United Spirits has debt of 65 billion rupees ($1.4 billion), which it took partly to fund the acquisition of scotch whisky maker Whyte & Mackay, and has said it aims to cut this to 40 billion rupees by the end of March 2010.
Chairman Mallya said in early September he planned to cut the firm's debt by end October.
In June, United Spirits sold treasury stock, carried on its books from past mergers and cquisitions, at an average 900 rupees a share to raise about $186 million, which it used to repay some of its loans.
It still has over 8 million shares of treasury stock which it can sell or issue fresh ones. Sources said
United Spirits would opt for the latter. It got shareholders approval last month to raise up to $350 million."If the market holds, we should be done with it soon," one source said.
"Private equity investments through preferential allotment have a lock-in of one year, there's more due-diligence involved and they also look for board seats," said Jagannadham Thunuguntla, equity head of investment bank SMC Capitals.

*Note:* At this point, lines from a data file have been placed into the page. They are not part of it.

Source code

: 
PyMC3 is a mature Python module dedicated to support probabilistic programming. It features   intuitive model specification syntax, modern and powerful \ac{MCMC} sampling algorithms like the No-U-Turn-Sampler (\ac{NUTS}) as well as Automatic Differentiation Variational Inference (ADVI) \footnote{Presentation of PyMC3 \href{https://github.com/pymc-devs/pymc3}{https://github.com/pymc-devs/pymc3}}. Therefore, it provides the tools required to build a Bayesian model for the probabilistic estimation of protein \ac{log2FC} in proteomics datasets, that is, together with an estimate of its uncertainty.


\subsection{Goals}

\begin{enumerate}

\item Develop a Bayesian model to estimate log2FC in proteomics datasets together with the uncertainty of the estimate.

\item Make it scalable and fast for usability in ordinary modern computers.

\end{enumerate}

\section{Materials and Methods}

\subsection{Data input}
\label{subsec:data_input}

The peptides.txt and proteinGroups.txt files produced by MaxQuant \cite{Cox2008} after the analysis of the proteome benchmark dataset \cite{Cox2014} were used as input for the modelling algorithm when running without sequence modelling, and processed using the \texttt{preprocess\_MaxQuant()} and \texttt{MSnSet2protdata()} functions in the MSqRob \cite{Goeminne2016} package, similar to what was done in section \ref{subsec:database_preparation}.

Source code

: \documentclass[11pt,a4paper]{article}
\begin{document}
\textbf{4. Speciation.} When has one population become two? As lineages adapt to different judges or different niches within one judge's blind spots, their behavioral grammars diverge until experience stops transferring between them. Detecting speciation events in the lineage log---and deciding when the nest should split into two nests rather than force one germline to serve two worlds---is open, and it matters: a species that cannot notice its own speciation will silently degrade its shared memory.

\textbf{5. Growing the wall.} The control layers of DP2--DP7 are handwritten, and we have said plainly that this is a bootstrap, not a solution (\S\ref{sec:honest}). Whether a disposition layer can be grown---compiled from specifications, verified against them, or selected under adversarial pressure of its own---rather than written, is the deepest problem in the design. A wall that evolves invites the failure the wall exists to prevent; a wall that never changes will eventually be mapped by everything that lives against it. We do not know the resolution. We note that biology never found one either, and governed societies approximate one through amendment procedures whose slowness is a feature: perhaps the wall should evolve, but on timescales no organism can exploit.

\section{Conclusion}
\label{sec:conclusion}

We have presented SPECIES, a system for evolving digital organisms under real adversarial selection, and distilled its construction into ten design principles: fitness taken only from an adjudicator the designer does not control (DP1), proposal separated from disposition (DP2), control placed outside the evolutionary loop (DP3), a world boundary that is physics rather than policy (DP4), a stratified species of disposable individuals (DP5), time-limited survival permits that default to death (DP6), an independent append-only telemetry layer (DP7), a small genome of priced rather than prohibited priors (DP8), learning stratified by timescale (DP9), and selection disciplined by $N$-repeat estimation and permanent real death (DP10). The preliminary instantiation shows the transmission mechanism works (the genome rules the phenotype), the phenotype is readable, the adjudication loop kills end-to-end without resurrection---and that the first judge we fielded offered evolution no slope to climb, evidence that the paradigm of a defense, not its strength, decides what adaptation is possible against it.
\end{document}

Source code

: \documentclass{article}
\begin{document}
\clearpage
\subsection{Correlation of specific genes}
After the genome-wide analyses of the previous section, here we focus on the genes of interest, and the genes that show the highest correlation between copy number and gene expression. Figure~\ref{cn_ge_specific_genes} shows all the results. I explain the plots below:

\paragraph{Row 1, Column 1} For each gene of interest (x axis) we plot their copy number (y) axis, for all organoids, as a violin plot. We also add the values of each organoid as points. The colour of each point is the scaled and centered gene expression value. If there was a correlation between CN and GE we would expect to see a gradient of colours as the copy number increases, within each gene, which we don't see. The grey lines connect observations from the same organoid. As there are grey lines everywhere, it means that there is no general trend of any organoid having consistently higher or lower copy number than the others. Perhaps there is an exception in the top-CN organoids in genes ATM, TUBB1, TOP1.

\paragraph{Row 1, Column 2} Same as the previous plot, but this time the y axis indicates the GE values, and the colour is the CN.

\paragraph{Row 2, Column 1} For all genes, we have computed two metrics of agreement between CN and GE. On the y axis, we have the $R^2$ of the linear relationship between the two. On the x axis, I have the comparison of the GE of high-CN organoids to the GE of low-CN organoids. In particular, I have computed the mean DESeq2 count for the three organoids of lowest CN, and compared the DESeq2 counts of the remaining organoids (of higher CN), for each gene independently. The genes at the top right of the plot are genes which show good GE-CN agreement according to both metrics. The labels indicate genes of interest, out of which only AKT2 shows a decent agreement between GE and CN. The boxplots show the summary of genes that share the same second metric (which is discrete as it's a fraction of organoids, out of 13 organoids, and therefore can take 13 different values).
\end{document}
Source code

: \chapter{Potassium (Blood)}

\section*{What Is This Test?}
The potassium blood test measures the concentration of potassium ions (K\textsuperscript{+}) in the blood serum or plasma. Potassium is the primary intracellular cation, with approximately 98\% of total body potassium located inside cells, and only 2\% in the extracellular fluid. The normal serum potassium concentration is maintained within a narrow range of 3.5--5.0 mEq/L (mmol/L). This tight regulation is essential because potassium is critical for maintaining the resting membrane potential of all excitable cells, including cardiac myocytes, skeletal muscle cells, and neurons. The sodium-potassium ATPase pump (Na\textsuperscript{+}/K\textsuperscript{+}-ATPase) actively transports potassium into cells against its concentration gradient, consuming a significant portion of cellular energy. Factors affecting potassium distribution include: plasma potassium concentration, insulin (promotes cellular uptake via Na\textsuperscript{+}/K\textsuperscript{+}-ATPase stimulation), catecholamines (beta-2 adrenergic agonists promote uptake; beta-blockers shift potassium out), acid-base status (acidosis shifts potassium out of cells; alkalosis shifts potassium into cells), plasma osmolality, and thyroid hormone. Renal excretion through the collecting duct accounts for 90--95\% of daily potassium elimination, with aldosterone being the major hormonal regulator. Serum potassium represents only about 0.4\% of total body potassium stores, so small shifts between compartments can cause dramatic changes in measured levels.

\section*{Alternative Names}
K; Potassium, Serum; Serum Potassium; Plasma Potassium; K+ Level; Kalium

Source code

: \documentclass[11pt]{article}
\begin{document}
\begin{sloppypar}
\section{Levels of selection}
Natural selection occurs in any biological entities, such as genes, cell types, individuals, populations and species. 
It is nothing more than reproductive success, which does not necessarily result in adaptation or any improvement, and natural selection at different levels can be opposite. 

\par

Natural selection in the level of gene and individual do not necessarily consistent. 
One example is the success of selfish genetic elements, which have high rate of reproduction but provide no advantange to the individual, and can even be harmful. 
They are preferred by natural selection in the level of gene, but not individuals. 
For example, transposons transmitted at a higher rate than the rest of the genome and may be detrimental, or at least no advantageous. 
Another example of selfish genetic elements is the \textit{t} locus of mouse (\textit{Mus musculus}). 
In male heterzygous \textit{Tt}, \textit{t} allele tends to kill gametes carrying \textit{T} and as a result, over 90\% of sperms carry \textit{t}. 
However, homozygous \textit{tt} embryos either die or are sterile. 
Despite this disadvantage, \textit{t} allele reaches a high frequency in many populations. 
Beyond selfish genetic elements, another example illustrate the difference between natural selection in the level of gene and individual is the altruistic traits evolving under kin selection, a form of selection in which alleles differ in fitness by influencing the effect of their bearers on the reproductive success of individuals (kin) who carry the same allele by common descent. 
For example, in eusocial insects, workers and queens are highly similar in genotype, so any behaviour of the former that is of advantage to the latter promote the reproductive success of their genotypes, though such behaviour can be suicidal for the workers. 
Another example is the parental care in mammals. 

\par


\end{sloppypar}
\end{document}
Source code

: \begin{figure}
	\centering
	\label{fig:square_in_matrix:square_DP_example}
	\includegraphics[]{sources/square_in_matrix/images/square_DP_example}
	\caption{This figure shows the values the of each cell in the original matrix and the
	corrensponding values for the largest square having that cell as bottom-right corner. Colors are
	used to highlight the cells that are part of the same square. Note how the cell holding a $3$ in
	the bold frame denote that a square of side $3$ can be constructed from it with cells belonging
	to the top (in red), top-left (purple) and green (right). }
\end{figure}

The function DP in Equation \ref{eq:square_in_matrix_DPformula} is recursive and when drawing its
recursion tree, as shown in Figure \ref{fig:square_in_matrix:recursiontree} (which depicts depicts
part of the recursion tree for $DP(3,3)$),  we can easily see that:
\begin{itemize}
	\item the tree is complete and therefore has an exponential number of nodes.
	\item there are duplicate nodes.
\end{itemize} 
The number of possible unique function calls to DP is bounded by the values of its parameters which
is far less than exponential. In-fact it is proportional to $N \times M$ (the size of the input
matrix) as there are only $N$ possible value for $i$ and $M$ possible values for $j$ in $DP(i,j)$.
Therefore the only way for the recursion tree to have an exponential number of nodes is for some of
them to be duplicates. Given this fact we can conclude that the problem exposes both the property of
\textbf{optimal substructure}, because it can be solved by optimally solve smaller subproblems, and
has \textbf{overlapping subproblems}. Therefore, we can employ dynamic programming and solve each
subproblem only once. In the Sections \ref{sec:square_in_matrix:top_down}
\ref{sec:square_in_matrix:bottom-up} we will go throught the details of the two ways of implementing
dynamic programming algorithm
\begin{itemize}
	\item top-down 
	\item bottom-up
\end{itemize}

"Institutional investors coming through the QIP route have no such hassles, it is also faster," he added.
Indian firms, sparked by a more than 75 percent rise in the benchmark index and nearly $13 billion in net foreign fund inflows into shares this year, have sold equity worth more than $15 billion, primarily to cut debt.
United Spirits' loss-making group firm and airline operator Kingfisher Airlines, which is also looking to raise funds, could be a possible factor in PE firms being hesitant to invest in the company, said an executive with an investment bank which has worked with the group in the past.
United Spirits has pledged shares to secure loans for Kingfisher Airlines, its annual report showed.
Valuation, a major reason for the break-down of talks between it and Diageo, is another factor to watch out for as its margins come under pressure from a rise in molasses prices due to the poor sugarcane crop, analysts said.
Analysts expect a 400 basis points dip in operating margins in the first half of 2009/10 from rising molasses prices. A 1 percent hike in molasses prices impact earnings negatively by 2 percent.
Shares of United Spirits, valued at $2.1 billion, have risen just 3.3 percent so far this year compared to a 76 percent rise in the main index. The Bombay stock market was closed on Tuesday for a local holiday.